- [EXERCISE INPUTS]

============

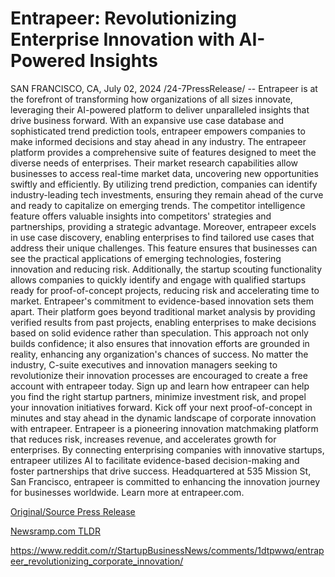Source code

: # Entrapeer: Revolutionizing Enterprise Innovation with AI-Powered Insights

SAN FRANCISCO, CA, July 02, 2024 /24-7PressRelease/ -- Entrapeer is at the forefront of transforming how organizations of all sizes innovate, leveraging their AI-powered platform to deliver unparalleled insights that drive business forward. With an expansive use case database and sophisticated trend prediction tools, entrapeer empowers companies to make informed decisions and stay ahead in any industry.  The entrapeer platform provides a comprehensive suite of features designed to meet the diverse needs of enterprises. Their market research capabilities allow businesses to access real-time market data, uncovering new opportunities swiftly and efficiently. By utilizing trend prediction, companies can identify industry-leading tech investments, ensuring they remain ahead of the curve and ready to capitalize on emerging trends. The competitor intelligence feature offers valuable insights into competitors' strategies and partnerships, providing a strategic advantage.  Moreover, entrapeer excels in use case discovery, enabling enterprises to find tailored use cases that address their unique challenges. This feature ensures that businesses can see the practical applications of emerging technologies, fostering innovation and reducing risk. Additionally, the startup scouting functionality allows companies to quickly identify and engage with qualified startups ready for proof-of-concept projects, reducing risk and accelerating time to market.  Entrapeer's commitment to evidence-based innovation sets them apart. Their platform goes beyond traditional market analysis by providing verified results from past projects, enabling enterprises to make decisions based on solid evidence rather than speculation. This approach not only builds confidence; it also ensures that innovation efforts are grounded in reality, enhancing any organization's chances of success.  No matter the industry, C-suite executives and innovation managers seeking to revolutionize their innovation processes are encouraged to create a free account with entrapeer today.   Sign up and learn how entrapeer can help you find the right startup partners, minimize investment risk, and propel your innovation initiatives forward. Kick off your next proof-of-concept in minutes and stay ahead in the dynamic landscape of corporate innovation with entrapeer.  Entrapeer is a pioneering innovation matchmaking platform that reduces risk, increases revenue, and accelerates growth for enterprises. By connecting enterprising companies with innovative startups, entrapeer utilizes AI to facilitate evidence-based decision-making and foster partnerships that drive success. Headquartered at 535 Mission St, San Francisco, entrapeer is committed to enhancing the innovation journey for businesses worldwide. Learn more at entrapeer.com. 

[Original/Source Press Release](https://www.24-7pressrelease.com/press-release/512220/entrapeer-revolutionizing-enterprise-innovation-with-ai-powered-insights)
                    

[Newsramp.com TLDR](None) 

https://www.reddit.com/r/StartupBusinessNews/comments/1dtpwwq/entrapeer_revolutionizing_corporate_innovation/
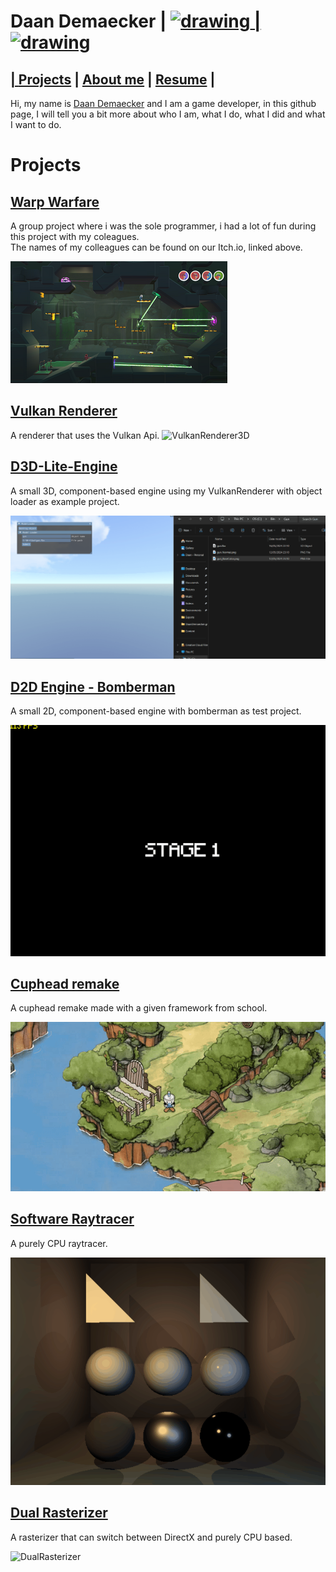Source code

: # Daan Demaecker | <a href="https://www.linkedin.com/in/daan-demaecker-3737b0265/"><img src="https://content.linkedin.com/content/dam/me/business/en-us/amp/brand-site/v2/bg/LI-Bug.svg.original.svg" alt="drawing" width="25"/> | <a href="https://github.com/DaanDemaecker"><img src="https://github.githubassets.com/assets/GitHub-Mark-ea2971cee799.png" alt="drawing" width="25"/>

## | [Projects](#Projects)  |    [About me](AboutMe.md)  |    [Resume](Content/DaanDemaeckerCV.pdf) |
Hi, my name is [Daan Demaecker](AboutMe.md) and I am a game developer, in this github page, I will tell you a bit more about who I am, what I do, what I did and what I want to do.  

# Projects
## [Warp Warfare](https://luckyelias.itch.io/group29-warp-warfare)
A group project where i was the sole programmer, i had a lot of fun during this project with my coleagues.  
The names of my colleagues can be found on our Itch.io, linked above.

![Warp Warfare](Content/WarpWarfare.png)

## [Vulkan Renderer](https://github.com/DaanDemaecker/VulkanRenderer)
A renderer that uses the Vulkan Api. 
![VulkanRenderer3D](Content/VulkanRenderer3D.gif)

## [D3D-Lite-Engine](https://github.com/DaanDemaecker/D3D-Lite-Engine)
A small 3D, component-based engine using my VulkanRenderer with object loader as example project.

![object loader](Content/D3D-Lite-Engine.gif)


## [D2D Engine - Bomberman](https://github.com/DaanDemaecker/D2DEngine)
A small 2D, component-based engine with bomberman as test project.  

![bomberman](Content/Bomberman.gif)

## [Cuphead remake](https://github.com/DaanDemaecker/CupheadRemake)
A cuphead remake made with a given framework from school.  

![Cuphead](Content/Cuphead.gif)

## [Software Raytracer](https://github.com/DaanDemaecker/RayTracer)
A purely CPU raytracer.

![RayTracer](Content/RayTracer.gif)

## [Dual Rasterizer](https://github.com/DaanDemaecker/DualRasterizer)
A rasterizer that can switch between DirectX and purely CPU based.

![DualRasterizer](Content/DualRasterizer.gif)
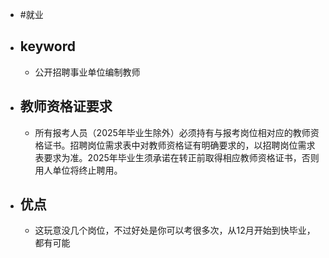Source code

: - #就业
- ## keyword
	- 公开招聘事业单位编制教师
- ## 教师资格证要求
	- 所有报考人员（2025年毕业生除外）必须持有与报考岗位相对应的教师资格证书。招聘岗位需求表中对教师资格证有明确要求的，以招聘岗位需求表要求为准。2025年毕业生须承诺在转正前取得相应教师资格证书，否则用人单位将终止聘用。
- ## 优点
	- 这玩意没几个岗位，不过好处是你可以考很多次，从12月开始到快毕业，都有可能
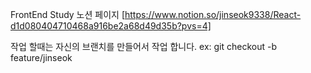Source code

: FrontEnd Study
노션 페이지 [https://www.notion.so/jinseok9338/React-d1d080404710468a916be2a68d49d35b?pvs=4]

작업 할때는 자신의 브랜치를 만들어서 작업 합니다.
ex: git checkout -b feature/jinseok
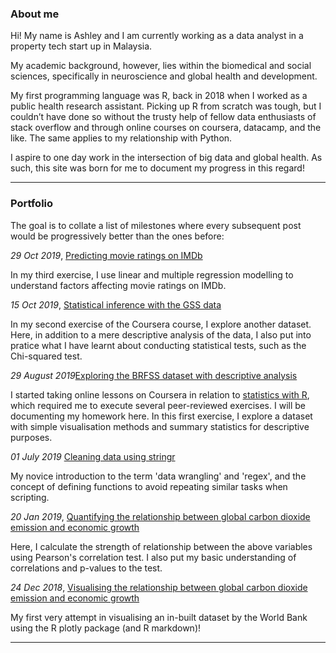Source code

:
### About me

Hi! My name is Ashley and I am currently working as a data analyst in a property tech start up in Malaysia.

My academic background, however, lies within the biomedical and social sciences, specifically in neuroscience and global health and development.

My first programming language was R, back in 2018 when I worked as a public health research assistant. Picking up R from scratch was tough, but I couldn’t have done so without the trusty help of fellow data enthusiasts of stack overflow and through online courses on coursera, datacamp, and the like. The same applies to my relationship with Python. 

I aspire to one day work in the intersection of big data and global health. As such, this site was born for me to document my progress in this regard!

---

### Portfolio

The goal is to collate a list of milestones where every subsequent post would be progressively better than the ones before:

<i>29 Oct 2019</i>, [Predicting movie ratings on IMDb](/html/entry6.html)

In my third exercise, I use linear and multiple regression modelling to understand factors affecting movie ratings on IMDb. 

<i>15 Oct 2019</i>, [Statistical inference with the GSS data](/html/entry5.html)

In my second exercise of the Coursera course, I explore another dataset. Here, in addition to a mere descriptive analysis of the data, I also put into pratice what I have learnt about conducting statistical tests, such as the Chi-squared test. 

<i>29 August 2019</i>[Exploring the BRFSS dataset with descriptive analysis](/html/entry4.html)

I started taking online lessons on Coursera in relation to [statistics with R](https://www.coursera.org/specializations/statistics), which required me to execute several peer-reviewed exercises. I will be documenting my homework here. In this first exercise, I explore a dataset with simple visualisation methods and summary statistics for descriptive purposes. 

<i>01 July 2019</i> [Cleaning data using stringr](/html/entry3.html)

My novice introduction to the term 'data wrangling' and 'regex', and the concept of defining functions to avoid repeating similar tasks when scripting. 

<i>20 Jan 2019</i>, [Quantifying the relationship between global carbon dioxide emission and economic growth](/html/entry2.html)

Here, I calculate the strength of relationship between the above variables using Pearson's correlation test. I also put my basic understanding of correlations and p-values to the test. 

<i>24 Dec 2018</i>, [Visualising the relationship between global carbon dioxide emission and economic growth](/html/entry1.html)

My first very attempt in visualising an in-built dataset by the World Bank using the R plotly package (and R markdown)!

---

============

- [ASSIGNMENT] All lines above from the one with "A renderer that uses the Vulkan Api." to the one with "A small 2D, component-based", inclusive, should be copied exactly, and no other lines.

- [REPLY TO THE EXERCISE]
A renderer that uses the Vulkan Api. 
![VulkanRenderer3D](Content/VulkanRenderer3D.gif)

## [D3D-Lite-Engine](https://github.com/DaanDemaecker/D3D-Lite-Engine)
A small 3D, component-based engine using my VulkanRenderer with object loader as example project.

![object loader](Content/D3D-Lite-Engine.gif)


## [D2D Engine - Bomberman](https://github.com/DaanDemaecker/D2DEngine)
A small 2D, component-based engine with bomberman as test project.  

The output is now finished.